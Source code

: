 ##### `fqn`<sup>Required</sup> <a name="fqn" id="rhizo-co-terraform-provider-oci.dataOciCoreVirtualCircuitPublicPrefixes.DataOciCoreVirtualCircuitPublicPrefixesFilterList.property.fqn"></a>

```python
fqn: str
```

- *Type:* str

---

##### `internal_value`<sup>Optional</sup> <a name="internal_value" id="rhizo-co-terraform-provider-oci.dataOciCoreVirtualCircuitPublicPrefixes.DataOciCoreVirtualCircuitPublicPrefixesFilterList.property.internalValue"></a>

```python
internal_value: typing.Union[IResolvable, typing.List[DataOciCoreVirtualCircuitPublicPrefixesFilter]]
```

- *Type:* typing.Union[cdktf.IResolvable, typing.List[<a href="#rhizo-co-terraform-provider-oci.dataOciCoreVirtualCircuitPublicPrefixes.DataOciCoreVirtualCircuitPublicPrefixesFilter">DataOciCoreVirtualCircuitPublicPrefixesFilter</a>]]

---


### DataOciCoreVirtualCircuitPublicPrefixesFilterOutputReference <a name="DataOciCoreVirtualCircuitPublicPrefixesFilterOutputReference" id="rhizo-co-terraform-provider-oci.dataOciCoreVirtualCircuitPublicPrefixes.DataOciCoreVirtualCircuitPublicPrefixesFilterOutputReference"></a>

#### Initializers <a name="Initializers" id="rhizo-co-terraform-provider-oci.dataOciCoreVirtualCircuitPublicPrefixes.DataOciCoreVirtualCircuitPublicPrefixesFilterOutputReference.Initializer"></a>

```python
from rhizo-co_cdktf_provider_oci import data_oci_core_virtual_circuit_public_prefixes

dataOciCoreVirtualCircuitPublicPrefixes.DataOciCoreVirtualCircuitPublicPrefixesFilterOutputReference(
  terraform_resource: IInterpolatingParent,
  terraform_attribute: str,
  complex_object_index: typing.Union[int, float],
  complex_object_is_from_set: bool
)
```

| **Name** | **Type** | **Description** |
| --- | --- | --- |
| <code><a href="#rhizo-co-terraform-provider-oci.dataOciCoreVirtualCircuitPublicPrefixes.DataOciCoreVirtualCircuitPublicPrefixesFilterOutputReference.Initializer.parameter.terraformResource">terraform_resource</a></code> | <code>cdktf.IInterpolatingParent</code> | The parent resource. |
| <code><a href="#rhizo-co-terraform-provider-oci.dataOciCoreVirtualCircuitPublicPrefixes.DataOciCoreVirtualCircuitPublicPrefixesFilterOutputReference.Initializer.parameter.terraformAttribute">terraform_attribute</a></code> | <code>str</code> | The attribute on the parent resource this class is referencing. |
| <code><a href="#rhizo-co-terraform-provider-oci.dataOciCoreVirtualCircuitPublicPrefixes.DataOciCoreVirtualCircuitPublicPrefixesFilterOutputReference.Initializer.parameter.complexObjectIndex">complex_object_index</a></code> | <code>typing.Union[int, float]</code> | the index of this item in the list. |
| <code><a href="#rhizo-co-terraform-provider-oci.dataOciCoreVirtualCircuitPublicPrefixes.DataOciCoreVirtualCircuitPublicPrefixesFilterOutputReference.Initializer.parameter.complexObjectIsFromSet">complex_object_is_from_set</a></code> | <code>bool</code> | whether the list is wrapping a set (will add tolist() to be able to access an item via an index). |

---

Activity: Output the line bearing "an index). |" along with all the lines after it through the end of the entries, exactly, and no other lines.

Output for this task:
| <code><a href="#rhizo-co-terraform-provider-oci.dataOciCoreVirtualCircuitPublicPrefixes.DataOciCoreVirtualCircuitPublicPrefixesFilterOutputReference.Initializer.parameter.complexObjectIsFromSet">complex_object_is_from_set</a></code> | <code>bool</code> | whether the list is wrapping a set (will add tolist() to be able to access an item via an index). |

---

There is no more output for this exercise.